» Assigned task
The expected answer holds every line from the first line of the data below through the line containing "发表于 2021-5-21 10:37</a>", exactly as written, and no other line.
*** Opening of Data extracts ***
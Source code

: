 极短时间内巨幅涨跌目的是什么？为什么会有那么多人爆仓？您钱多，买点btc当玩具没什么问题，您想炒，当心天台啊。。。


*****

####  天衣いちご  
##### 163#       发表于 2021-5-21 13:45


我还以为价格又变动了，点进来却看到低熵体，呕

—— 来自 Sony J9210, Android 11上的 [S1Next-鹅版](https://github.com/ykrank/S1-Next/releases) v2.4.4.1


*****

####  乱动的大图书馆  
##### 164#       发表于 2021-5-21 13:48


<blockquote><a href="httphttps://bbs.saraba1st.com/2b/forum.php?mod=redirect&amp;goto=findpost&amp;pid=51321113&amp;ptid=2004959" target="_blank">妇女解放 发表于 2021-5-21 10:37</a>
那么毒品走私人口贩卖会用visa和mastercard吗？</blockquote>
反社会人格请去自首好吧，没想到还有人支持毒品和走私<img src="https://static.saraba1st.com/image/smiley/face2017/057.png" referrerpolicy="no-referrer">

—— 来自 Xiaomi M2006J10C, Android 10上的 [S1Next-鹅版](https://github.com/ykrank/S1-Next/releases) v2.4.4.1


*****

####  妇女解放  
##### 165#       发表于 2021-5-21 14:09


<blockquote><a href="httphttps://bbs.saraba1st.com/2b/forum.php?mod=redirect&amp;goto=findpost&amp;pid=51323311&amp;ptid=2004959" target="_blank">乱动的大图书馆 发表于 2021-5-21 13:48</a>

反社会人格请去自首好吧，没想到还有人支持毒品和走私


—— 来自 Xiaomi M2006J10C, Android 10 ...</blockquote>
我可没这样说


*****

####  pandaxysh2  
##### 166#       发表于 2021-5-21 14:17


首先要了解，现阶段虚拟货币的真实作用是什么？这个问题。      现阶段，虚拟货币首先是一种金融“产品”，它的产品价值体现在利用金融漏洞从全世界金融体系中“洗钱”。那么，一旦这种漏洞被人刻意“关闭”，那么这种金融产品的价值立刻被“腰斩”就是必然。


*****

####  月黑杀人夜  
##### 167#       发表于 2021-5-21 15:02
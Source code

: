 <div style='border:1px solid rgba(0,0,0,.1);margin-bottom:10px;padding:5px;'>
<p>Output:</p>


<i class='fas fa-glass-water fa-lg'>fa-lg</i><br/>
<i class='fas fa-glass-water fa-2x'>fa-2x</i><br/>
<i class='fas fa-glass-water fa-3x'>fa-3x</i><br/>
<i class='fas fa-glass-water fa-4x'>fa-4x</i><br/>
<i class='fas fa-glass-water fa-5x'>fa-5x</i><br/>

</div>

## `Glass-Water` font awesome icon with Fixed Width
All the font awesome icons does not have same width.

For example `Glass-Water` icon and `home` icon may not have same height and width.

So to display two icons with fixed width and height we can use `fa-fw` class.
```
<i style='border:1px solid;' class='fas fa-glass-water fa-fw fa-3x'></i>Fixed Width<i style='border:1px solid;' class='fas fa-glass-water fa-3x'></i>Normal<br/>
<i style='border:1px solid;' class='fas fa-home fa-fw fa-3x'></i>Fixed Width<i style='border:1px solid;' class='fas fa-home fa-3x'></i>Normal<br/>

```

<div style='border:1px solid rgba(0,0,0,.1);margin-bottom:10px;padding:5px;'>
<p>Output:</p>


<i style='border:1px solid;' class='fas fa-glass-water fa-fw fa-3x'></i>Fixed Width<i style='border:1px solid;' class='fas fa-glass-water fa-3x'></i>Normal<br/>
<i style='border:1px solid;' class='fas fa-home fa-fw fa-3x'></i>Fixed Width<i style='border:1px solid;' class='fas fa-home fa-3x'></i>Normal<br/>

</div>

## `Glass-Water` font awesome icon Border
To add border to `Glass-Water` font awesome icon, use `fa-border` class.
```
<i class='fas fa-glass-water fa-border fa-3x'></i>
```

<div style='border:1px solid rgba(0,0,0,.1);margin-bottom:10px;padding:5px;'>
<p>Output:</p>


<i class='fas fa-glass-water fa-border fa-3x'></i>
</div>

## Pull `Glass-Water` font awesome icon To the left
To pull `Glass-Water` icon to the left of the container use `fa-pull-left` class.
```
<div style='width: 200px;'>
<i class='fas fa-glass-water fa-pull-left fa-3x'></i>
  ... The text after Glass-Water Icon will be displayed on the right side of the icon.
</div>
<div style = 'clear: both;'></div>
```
*** Close of Data extracts ***
» Answer section
Source code

: 极短时间内巨幅涨跌目的是什么？为什么会有那么多人爆仓？您钱多，买点btc当玩具没什么问题，您想炒，当心天台啊。。。


*****

####  天衣いちご  
##### 163#       发表于 2021-5-21 13:45


我还以为价格又变动了，点进来却看到低熵体，呕

—— 来自 Sony J9210, Android 11上的 [S1Next-鹅版](https://github.com/ykrank/S1-Next/releases) v2.4.4.1


*****

####  乱动的大图书馆  
##### 164#       发表于 2021-5-21 13:48


<blockquote><a href="httphttps://bbs.saraba1st.com/2b/forum.php?mod=redirect&amp;goto=findpost&amp;pid=51321113&amp;ptid=2004959" target="_blank">妇女解放 发表于 2021-5-21 10:37</a>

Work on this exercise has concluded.